Joi Canton: Thank you very much, Helen. I appreciate your invitation to this wonderful and well-needed form of information. I can only see how this could make the community of healthcare stronger.
Helen Osborne: Let’s talk about that. You came to me with an intriguing topic about novice nurses, nurses at the start of their career, and how that intersects with health literacy best practices.
Let’s start at the beginning, Joi. Why is health literacy such a challenge for people at the start of their careers?
Joi Canton: In my experience as a nurse leader, educator, preceptor and mentor, the expectation of the new clinician, even if it’s not a nurse, who is now transitioning to practice is to be a good health promoter.
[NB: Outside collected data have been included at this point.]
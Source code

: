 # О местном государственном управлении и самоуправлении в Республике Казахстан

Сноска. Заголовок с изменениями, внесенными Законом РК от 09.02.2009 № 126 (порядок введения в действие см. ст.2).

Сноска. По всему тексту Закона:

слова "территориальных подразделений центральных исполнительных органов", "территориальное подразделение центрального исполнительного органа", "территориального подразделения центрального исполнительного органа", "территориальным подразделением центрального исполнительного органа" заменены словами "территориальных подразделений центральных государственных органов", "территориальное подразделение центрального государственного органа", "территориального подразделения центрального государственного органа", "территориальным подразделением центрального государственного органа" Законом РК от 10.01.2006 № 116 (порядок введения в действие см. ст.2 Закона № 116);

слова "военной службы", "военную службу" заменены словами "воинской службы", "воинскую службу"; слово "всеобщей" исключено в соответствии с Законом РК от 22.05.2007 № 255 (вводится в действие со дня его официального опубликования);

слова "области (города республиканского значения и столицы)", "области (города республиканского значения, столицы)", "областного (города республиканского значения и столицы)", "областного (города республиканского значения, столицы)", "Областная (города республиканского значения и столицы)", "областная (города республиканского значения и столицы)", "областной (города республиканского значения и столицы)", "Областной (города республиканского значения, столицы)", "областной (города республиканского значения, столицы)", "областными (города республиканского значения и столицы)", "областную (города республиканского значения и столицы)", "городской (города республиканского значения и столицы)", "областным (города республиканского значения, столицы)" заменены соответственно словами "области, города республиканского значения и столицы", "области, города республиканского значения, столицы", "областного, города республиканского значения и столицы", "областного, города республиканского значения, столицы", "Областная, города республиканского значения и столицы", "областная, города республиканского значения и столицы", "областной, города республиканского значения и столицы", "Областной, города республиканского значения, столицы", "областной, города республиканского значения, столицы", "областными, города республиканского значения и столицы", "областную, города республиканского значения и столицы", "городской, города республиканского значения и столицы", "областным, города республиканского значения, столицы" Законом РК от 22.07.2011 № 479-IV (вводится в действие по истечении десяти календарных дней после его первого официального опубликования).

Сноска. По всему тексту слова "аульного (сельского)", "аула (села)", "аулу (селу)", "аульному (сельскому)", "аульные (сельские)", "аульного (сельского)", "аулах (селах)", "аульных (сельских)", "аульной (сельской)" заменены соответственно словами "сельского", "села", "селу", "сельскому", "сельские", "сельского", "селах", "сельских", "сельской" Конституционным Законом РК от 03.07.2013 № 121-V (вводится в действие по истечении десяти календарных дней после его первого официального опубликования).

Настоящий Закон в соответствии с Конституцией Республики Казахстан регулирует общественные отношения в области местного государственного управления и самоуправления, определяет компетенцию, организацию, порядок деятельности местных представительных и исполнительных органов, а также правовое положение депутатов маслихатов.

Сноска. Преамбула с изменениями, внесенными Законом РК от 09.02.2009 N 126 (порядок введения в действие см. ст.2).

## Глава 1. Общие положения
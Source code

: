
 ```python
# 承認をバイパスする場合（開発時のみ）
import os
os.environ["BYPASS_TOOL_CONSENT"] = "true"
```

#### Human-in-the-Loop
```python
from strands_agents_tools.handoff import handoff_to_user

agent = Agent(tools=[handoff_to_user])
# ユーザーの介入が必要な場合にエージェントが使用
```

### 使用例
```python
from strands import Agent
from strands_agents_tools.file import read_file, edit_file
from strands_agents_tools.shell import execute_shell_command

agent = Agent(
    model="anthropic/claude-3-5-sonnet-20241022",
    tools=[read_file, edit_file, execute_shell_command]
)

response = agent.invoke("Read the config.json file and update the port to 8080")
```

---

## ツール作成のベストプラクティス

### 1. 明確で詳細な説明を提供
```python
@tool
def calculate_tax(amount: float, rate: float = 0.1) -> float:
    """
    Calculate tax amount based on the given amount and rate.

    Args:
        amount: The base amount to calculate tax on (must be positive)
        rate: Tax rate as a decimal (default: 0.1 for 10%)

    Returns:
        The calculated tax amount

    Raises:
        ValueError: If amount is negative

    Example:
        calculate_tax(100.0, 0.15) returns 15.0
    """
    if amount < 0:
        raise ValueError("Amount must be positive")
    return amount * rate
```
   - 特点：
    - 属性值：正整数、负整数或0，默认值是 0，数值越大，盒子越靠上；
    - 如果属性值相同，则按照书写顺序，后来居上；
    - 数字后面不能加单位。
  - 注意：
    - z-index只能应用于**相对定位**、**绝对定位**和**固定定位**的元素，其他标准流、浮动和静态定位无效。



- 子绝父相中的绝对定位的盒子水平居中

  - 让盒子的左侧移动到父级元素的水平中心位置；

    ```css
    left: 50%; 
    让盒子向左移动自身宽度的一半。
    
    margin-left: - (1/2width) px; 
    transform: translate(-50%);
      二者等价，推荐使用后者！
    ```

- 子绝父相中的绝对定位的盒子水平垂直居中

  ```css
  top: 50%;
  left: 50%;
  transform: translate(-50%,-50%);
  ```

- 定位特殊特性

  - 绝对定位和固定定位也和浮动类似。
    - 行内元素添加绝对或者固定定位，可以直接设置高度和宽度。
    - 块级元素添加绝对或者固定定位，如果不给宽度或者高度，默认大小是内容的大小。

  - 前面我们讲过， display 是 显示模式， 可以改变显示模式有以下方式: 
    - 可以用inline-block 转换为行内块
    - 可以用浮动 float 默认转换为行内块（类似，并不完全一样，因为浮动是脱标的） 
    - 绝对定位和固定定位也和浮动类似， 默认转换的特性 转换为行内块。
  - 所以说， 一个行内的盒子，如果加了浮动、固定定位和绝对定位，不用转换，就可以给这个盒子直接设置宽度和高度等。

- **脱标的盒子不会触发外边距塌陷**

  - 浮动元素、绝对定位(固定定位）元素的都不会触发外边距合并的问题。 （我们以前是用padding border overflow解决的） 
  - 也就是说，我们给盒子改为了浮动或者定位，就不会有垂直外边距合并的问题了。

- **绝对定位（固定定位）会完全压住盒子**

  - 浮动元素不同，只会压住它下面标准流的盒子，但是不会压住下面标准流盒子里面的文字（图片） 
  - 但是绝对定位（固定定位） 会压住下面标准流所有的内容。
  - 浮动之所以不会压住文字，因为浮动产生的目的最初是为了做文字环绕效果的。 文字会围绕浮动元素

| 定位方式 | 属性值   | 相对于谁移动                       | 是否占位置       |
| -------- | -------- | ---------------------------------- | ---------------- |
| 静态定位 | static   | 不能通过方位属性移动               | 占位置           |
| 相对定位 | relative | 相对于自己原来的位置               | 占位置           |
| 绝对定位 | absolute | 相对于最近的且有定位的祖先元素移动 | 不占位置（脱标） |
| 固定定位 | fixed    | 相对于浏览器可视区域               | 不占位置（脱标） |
Although this is not an abnormal expectation of a healthcare organization, we have to consider what our role is in assessing the new clinician’s knowledge and sensitivity to the question of “Can this person, the patient, navigate, manage and advocate for themselves when it comes to healthcare?” which is basically the definition of health literacy.
Helen Osborne: Let me get this straight. You’re dealing with people from whatever profession they’re in, nurses or others. I had new occupational therapy students coming to me when I was in practice. People fresh out of school who now have their first job.
We all know what patient care is about and the ultimate goal, but you’re saying that that can be a bit of an awkward match sometimes for new clinicians. Is that correct?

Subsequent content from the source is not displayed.